__AIM OF THE TASK__
What is the number of lines in the entries that contain the word "return"? Answer with that figure alone.

======== GIVEN DATA

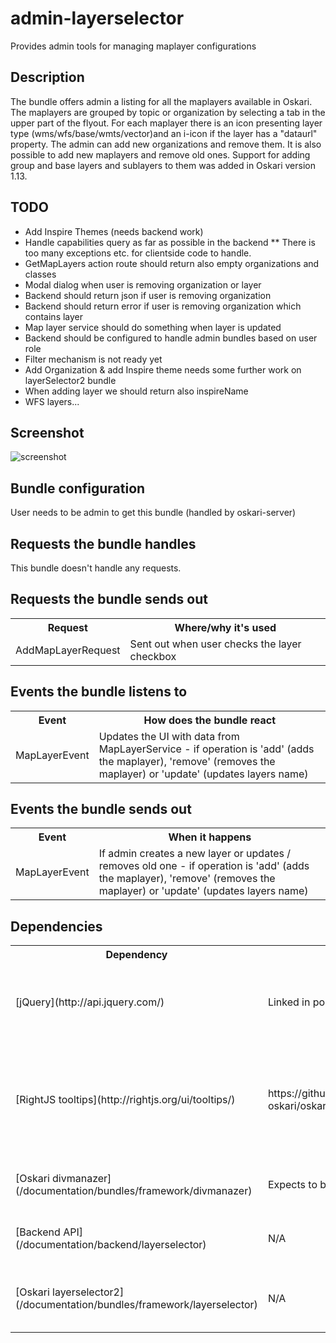 # admin-layerselector

Provides admin tools for managing maplayer configurations

## Description

The bundle offers admin a listing for all the maplayers available in Oskari. The maplayers are grouped by topic or organization by selecting a tab in the upper part of the flyout. For each maplayer there is an icon presenting layer type (wms/wfs/base/wmts/vector)and an i-icon if the layer has a "dataurl" property. The admin can add new organizations and remove them. It is also possible to add new maplayers and remove old ones. Support for adding group and base layers and sublayers to them was added in Oskari version 1.13.

## TODO

* Add Inspire Themes (needs backend work)
* Handle capabilities query as far as possible in the backend
** There is too many exceptions etc. for clientside code to handle.
* GetMapLayers action route should return also empty organizations and classes
* Modal dialog when user is removing organization or layer
* Backend should return json if user is removing organization
* Backend should return error if user is removing organization which contains layer
* Map layer service should do something when layer is updated
* Backend should be configured to handle admin bundles based on user role
* Filter mechanism is not ready yet
* Add Organization & add Inspire theme needs some further work on layerSelector2 bundle
* When adding layer we should return also inspireName
* WFS layers...

## Screenshot

![screenshot](/images/bundles/admin-layerselector.png)

## Bundle configuration

User needs to be admin to get this bundle (handled by oskari-server)


## Requests the bundle handles

This bundle doesn't handle any requests.

## Requests the bundle sends out

<table class="table">
  <tr>
    <th> Request </th><th> Where/why it's used</th>
  </tr>
  <tr>
    <td> AddMapLayerRequest </td><td> Sent out when user checks the layer checkbox</td>
  </tr>
</table>

## Events the bundle listens to

<table class="table">
  <tr>
    <th> Event </th><th> How does the bundle react</th>
  </tr>
  <tr>
    <td> MapLayerEvent </td><td> Updates the UI with data from MapLayerService - if operation is 'add' (adds the maplayer), 'remove' (removes the maplayer) or 'update' (updates layers name)</td>
  </tr>
</table>

## Events the bundle sends out

<table class="table">
  <tr>
    <th> Event </th><th> When it happens</th>
  </tr>
  <tr>
    <td> MapLayerEvent </td><td> If admin creates a new layer or updates / removes old one - if operation is 'add' (adds the maplayer), 'remove' (removes the maplayer) or 'update' (updates layers name)</td>
  </tr>
</table>

## Dependencies

<table class="table">
  <tr>
    <th> Dependency </th><th> Linked from </th><th> Purpose </th>
  </tr>
  <tr>
    <td> [jQuery](http://api.jquery.com/) </td>
    <td> Linked in portal theme </td>
    <td> Used to create the component UI from begin to end</td>
  </tr>
  <tr>
    <td> [RightJS tooltips](http://rightjs.org/ui/tooltips/) </td>
    <td> https://github.com/nls-oskari/oskari/blob/master/libraries/rightjs/javascripts/right/tooltips.js </td>
    <td> RightJS UI component for showing tooltips - used to show tooltips on layer icons</td>
  </tr>
  <tr>
    <td> [Oskari divmanazer](/documentation/bundles/framework/divmanazer) </td>
    <td> Expects to be present in application setup </td>
    <td> Oskari's Div handler bundle</td>
  </tr>
  <tr>
    <td> [Backend API](/documentation/backend/layerselector) </td>
    <td> N/A </td>
    <td> Get all Maplayers from backend</td>
  </tr>
  <tr>
    <td> [Oskari layerselector2](/documentation/bundles/framework/layerselector) </td>
    <td> N/A </td>
    <td> User can select maplayers when needed</td>
  </tr>
</table>
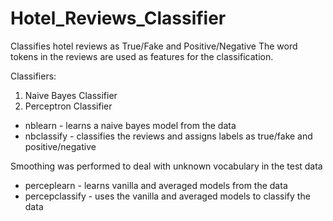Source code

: # Hotel_Reviews_Classifier
Classifies hotel reviews as True/Fake and Positive/Negative
The word tokens in the reviews are used as features for the classification.

Classifiers: 
1. Naive Bayes Classifier
2. Perceptron Classifier

* nblearn - learns a naive bayes model from the data
* nbclassify - classifies the reviews and assigns labels as true/fake and positive/negative

Smoothing was performed to deal with unknown vocabulary in the test data

* perceplearn - learns vanilla and averaged models from the data
* percepclassify - uses the vanilla and averaged models to classify the data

================

__YOUR SOLUTION__
4